At a gargantuan warehouse just outside London, The Making Of Harry Potter, Warner Bros’ (Hog)’warts and all’ tour of the fantasy franchise has come alive.

“For over 10 years, the Harry Potter film series highlighted the creativity and craftsmanship in the British film industry including groundbreaking special effects, incredibly detailed set design and breathtaking makeup and costumes,” Warner Bros head honcho Josh Beger says.

Certainly, it is this craft that the tour celebrates. Opening in a multi-screened room that reveals how a train journey to Manchester inspired an aspiring writer called Joanne to put pen to paper, the tour then documents the ensuing Potter-mania that gripped every corner of the planet (one of the movies’ producers David Heyman originally envisaged it as just a ‘modestly budgeted British film’), before moving into a cinema where Daniel Radcliffe, Emma Watson and Rupert Grint introduce the secrets about to be revealed.

Soon after, Hogwarts is entered through an imposing door, behind which are more costumes, props and even goblin beards than you could shake wand at.

“It was such a magical place to grow up,” Daniel Radcliffe, says of the Leavesden studios. “People will be amazed to see the incredible sets that we’ve worked in all these years.”

You can walk along the enormity of the Great Hall where Harry and co gobble their grub (world leaders have been shown through here, apparently), squint at the retina-burning pinkness of Professor Umbridge’s private quarters, and almost reach out and touch the potions books and Hogwarts sword that decorate Dumbledore’s majestic office.

It’s ‘use your eyes only only’ though, as, while the Great Hall is open for the public to walk down (so too the shopping street Diagon Alley ), the majority of the sets are roped off. While you can peek at the warm, rosey Gryffindor common room (it’s smaller than you’d think), and Hagrid’s oversized Hut, you’ll have to make do with walking past – not over –  Hogwarts Bridge, and won’t be concocting any spells or potions of your own (although the potion classroom – which doubled as the monstrous beast Fluffy’s closet in Chamber Of Secrets and Snape’s office further down the line – does come with its own self-stirring cauldron).

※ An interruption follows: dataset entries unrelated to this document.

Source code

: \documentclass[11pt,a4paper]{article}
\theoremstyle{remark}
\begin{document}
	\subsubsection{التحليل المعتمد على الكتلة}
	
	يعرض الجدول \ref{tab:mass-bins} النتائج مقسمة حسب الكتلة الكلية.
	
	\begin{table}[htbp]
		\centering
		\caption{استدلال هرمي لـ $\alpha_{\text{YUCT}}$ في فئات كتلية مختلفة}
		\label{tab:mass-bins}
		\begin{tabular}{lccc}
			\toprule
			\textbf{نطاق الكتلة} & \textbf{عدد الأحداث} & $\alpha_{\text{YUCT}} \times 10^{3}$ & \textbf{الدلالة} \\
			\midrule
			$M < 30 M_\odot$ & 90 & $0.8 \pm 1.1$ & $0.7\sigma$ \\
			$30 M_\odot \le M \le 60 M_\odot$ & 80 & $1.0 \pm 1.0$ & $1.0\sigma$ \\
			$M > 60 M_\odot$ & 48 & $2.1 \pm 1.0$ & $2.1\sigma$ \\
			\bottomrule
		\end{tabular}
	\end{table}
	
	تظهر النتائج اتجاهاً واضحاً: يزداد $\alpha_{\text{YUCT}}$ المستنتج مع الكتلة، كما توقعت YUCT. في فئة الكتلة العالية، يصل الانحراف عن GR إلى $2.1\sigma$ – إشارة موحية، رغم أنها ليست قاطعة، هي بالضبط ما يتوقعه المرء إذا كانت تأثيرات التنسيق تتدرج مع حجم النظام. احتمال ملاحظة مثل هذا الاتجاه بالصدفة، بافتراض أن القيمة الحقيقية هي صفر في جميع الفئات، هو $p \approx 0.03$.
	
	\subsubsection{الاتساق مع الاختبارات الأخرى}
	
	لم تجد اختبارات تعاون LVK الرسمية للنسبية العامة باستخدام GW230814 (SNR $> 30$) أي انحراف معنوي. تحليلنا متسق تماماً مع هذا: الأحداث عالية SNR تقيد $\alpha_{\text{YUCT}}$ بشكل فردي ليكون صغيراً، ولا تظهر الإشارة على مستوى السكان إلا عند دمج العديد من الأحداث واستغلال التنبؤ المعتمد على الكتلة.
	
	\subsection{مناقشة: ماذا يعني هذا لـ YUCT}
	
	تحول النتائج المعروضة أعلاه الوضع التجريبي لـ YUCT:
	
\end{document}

Elsewhere, an 18-foot Aragog – to the unindoctrinated, that’s a spider so giant it would make even King Kong himself shit his pants – hangs from the ceiling.

While this is admittedly unpalatable, particularly for arachnophobes, it pales in comparison to the sight of a wall of beheaded Warwick Davises (Griphook), which greets tour-goers as a collection of casts in various stages of development, looming increasingly lifelike out of the darkness. Indeed, the tour’s creature effects serve to remind just how many critters and beasts were conjured up by the franchise – for every cutesy and wholesome Dobby the house elf (the little one that shuffles about doing housework with a grating accent), there is a wealth of snake-haired demons, Dementors and three-headed dogs to boot.

As Radcliffe, again via video, promises at one point, this tour will forever make you look at Quidditch in a different way, and it’s a pledge he keeps, as a green-screen feature allows you to film your own broomstick flight across the golden-snitch-chasing game or even the streets of London.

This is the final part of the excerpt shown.